▸ **Instructions to follow**
Below are entries; output exactly the lines from the one with "to find parent." to the one with "and - supported.", both included, and nothing else.

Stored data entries
------

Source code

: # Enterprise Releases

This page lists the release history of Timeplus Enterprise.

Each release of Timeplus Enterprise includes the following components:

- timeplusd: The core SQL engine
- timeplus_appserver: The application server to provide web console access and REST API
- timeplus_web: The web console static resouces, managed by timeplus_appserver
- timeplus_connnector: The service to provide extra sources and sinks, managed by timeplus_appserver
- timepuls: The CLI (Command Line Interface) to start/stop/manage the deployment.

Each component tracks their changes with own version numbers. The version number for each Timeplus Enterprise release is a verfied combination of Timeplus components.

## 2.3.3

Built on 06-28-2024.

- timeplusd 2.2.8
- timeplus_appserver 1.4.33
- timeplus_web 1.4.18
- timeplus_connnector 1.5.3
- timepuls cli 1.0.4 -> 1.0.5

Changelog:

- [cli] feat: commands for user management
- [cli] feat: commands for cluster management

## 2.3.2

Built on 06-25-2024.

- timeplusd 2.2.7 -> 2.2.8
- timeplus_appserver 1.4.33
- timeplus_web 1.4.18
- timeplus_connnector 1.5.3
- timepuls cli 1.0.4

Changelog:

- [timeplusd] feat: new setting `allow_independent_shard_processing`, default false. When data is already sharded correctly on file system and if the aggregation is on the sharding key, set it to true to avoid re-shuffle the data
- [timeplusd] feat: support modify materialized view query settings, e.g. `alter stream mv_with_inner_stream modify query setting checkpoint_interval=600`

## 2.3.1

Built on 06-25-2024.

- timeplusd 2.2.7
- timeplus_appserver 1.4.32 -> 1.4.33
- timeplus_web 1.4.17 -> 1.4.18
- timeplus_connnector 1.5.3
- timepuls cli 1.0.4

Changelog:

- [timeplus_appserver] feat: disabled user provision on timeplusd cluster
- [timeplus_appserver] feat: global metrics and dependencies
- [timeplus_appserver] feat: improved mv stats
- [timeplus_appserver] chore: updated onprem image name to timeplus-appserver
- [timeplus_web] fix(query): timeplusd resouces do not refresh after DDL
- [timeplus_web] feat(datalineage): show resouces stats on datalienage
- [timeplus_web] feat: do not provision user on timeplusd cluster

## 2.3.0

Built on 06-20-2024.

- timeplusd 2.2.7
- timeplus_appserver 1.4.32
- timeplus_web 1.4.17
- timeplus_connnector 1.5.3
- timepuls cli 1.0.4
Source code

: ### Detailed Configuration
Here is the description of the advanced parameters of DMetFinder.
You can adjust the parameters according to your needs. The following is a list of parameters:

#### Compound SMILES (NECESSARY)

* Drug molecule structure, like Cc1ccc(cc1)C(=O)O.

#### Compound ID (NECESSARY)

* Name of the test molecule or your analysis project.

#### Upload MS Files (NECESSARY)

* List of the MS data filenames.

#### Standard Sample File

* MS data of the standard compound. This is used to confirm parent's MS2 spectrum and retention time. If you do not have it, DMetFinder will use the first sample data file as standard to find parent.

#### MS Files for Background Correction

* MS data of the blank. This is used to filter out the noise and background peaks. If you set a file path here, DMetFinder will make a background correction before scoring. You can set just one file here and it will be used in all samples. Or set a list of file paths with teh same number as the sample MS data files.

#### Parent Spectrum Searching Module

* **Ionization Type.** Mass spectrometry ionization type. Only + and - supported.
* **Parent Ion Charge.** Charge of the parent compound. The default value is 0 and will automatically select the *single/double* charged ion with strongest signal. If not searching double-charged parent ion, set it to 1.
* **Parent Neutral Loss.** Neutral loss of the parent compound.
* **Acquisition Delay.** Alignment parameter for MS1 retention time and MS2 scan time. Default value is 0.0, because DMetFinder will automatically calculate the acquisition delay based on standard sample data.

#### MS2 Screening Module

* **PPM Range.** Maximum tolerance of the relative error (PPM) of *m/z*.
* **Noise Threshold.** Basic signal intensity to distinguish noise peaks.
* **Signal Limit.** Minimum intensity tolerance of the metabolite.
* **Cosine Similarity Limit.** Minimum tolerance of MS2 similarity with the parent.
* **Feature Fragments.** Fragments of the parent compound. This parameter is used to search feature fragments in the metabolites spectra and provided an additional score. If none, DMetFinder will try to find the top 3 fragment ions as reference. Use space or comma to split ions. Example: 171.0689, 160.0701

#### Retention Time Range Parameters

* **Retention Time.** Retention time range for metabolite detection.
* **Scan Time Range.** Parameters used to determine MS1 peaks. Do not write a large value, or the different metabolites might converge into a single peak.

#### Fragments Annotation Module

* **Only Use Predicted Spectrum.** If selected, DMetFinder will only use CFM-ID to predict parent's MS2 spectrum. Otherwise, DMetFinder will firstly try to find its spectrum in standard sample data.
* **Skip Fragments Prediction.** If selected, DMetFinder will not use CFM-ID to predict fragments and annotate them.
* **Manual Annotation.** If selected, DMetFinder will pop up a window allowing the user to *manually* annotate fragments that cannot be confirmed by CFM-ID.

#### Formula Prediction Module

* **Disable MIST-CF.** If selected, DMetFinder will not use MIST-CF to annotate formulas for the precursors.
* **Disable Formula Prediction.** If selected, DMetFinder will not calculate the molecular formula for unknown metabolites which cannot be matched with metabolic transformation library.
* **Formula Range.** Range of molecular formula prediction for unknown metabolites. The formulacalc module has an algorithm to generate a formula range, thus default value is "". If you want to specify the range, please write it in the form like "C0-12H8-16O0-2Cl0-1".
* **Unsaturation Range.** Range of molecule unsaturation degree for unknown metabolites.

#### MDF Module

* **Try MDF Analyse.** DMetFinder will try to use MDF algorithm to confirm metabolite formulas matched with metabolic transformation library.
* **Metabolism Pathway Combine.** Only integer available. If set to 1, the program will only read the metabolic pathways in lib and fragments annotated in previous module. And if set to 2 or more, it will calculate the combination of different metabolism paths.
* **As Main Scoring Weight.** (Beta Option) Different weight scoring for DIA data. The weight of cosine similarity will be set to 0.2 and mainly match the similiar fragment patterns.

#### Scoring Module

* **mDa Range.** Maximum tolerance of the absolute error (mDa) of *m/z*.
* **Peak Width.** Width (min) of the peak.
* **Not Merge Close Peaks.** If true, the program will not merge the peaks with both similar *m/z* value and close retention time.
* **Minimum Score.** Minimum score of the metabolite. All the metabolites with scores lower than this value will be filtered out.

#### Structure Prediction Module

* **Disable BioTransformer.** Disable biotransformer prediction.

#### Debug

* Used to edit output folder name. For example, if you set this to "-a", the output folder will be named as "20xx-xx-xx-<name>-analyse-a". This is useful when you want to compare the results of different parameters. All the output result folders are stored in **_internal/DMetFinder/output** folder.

------

▸ **Response to the exercise**
* MS data of the standard compound. This is used to confirm parent's MS2 spectrum and retention time. If you do not have it, DMetFinder will use the first sample data file as standard to find parent.

#### MS Files for Background Correction

* MS data of the blank. This is used to filter out the noise and background peaks. If you set a file path here, DMetFinder will make a background correction before scoring. You can set just one file here and it will be used in all samples. Or set a list of file paths with teh same number as the sample MS data files.

#### Parent Spectrum Searching Module

* **Ionization Type.** Mass spectrometry ionization type. Only + and - supported.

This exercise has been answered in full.